Hot-potato versus Cold-potato routing

Finally, we investigate whether geographic information can be helpful in assessing whether ISP routing policies in the Internet conform to either hot-potato routing or cold-potato routing. In hot-potato routing, an ISP hands off traffic to a downstream ISP as quickly as it can. Cold-potato routing is the opposite of hot-potato routing where an ISP carries traffic as far as possible on its own network before handing it off to a downstream ISP. These two policies reflect different priorities for the ISP. In the hot-potato case, the goal is to get rid of traffic as soon as possible so as to minimize the amount of work that the ISP's network needs to do. In the cold-potato case, the goal is carry traffic on the ISP's network to the extent possible so as to maximize the control that the ISP has on the end-to-end quality of service. In general, an ISP's routing policy would lie somewhere in between the extremes of hot-potato and cold-potato routing.

Figure 14: CDF of the fraction of the end-to-end path that lies within the first and second ISP networks in sequence.

We consider the set of paths from U.S. sources to TVHosts.

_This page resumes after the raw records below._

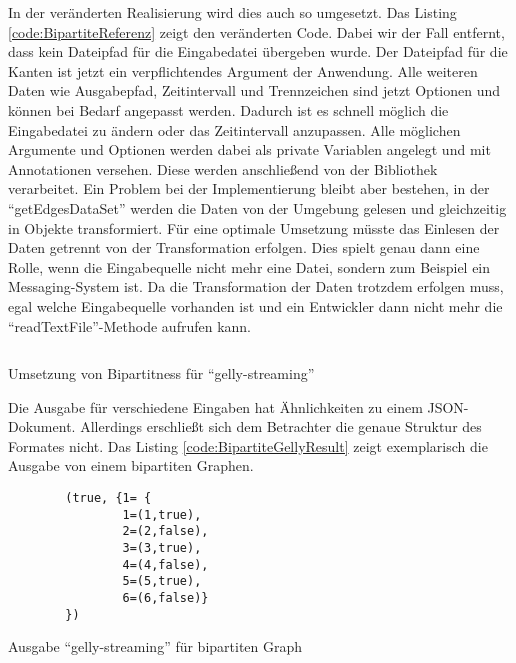 In der veränderten Realisierung wird dies auch so umgesetzt. Das Listing \ref{code:BipartiteReferenz}
zeigt den veränderten Code. Dabei wir der Fall entfernt, dass kein Dateipfad
für die Eingabedatei übergeben wurde. Der Dateipfad für die Kanten ist jetzt ein
verpflichtendes Argument der Anwendung. Alle weiteren Daten wie Ausgabepfad,
Zeitintervall und Trennzeichen sind jetzt Optionen und können bei Bedarf angepasst
werden. Dadurch ist es schnell möglich die Eingabedatei zu ändern oder das
Zeitintervall anzupassen. Alle möglichen Argumente und Optionen werden dabei als
private Variablen angelegt und mit Annotationen versehen. Diese werden anschließend
von der Bibliothek verarbeitet.  Ein Problem bei der Implementierung bleibt aber
bestehen, in der \enquote{getEdgesDataSet} werden die Daten von der Umgebung
gelesen und gleichzeitig in Objekte transformiert. Für eine optimale Umsetzung
müsste das Einlesen der Daten getrennt von der Transformation erfolgen.
Dies spielt genau dann eine Rolle, wenn die Eingabequelle nicht mehr eine Datei,
sondern zum Beispiel ein Messaging-System ist. Da die Transformation der
Daten trotzdem erfolgen muss, egal welche Eingabequelle vorhanden ist und ein
Entwickler dann nicht mehr die \enquote{readTextFile}-Methode aufrufen kann.

\begin{listing}
    \inputminted[breaklines=true]{java}{../material/code/GellyStreamingResult.java}
    \caption{Umsetzung von Bipartitness für \enquote{gelly-streaming}}
    \label{code:BipartiteReferenz}
\end{listing}

Die Ausgabe für verschiedene Eingaben hat Ähnlichkeiten zu einem
\gls{JSON}-Dokument. Allerdings erschließt sich dem Betrachter die genaue
Struktur des Formates nicht. Das Listing \ref{code:BipartiteGellyResult} zeigt
exemplarisch die Ausgabe von einem bipartiten Graphen.

\begin{listing}
    \begin{verbatim}
        (true, {1= {
                1=(1,true),
                2=(2,false),
                3=(3,true),
                4=(4,false),
                5=(5,true),
                6=(6,false)}
        })
    \end{verbatim}
    \caption{Ausgabe \enquote{gelly-streaming} für bipartiten Graph}
    \label{code:BipartiteGellyResult}
\end{listing}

For each path that traverses two or more major ISPs (with nationwide backbones), we compute the fraction of the end-to-end path that lies within the first major ISP (ISP1) and the second major ISP (ISP2) in sequence. We use these fractions as measures of the amount of work that these ISPs do in conveying packets end-to-end. The distributions of these fractions is plotted in Figure 14. We observe that the fraction of the path that lies within the first ISP tends to be significantly smaller than that within the second ISP. For instance, the median is 0.22 for the first ISP and 0.64 for the second ISP. This is consistent with hot-potato routing behavior because the first ISP tends to hand off traffic quickly to the second ISP who carries it for a much greater distance. Figure 14 also plots the distributions of the path lengths in the case where the first ISP is Sprintlink. We find that the difference between the ISP1 and ISP2 curves is even greater in this case. Again, this is consistent with hot-potato routing behavior on the part of Sprintlink for routes from academic locations.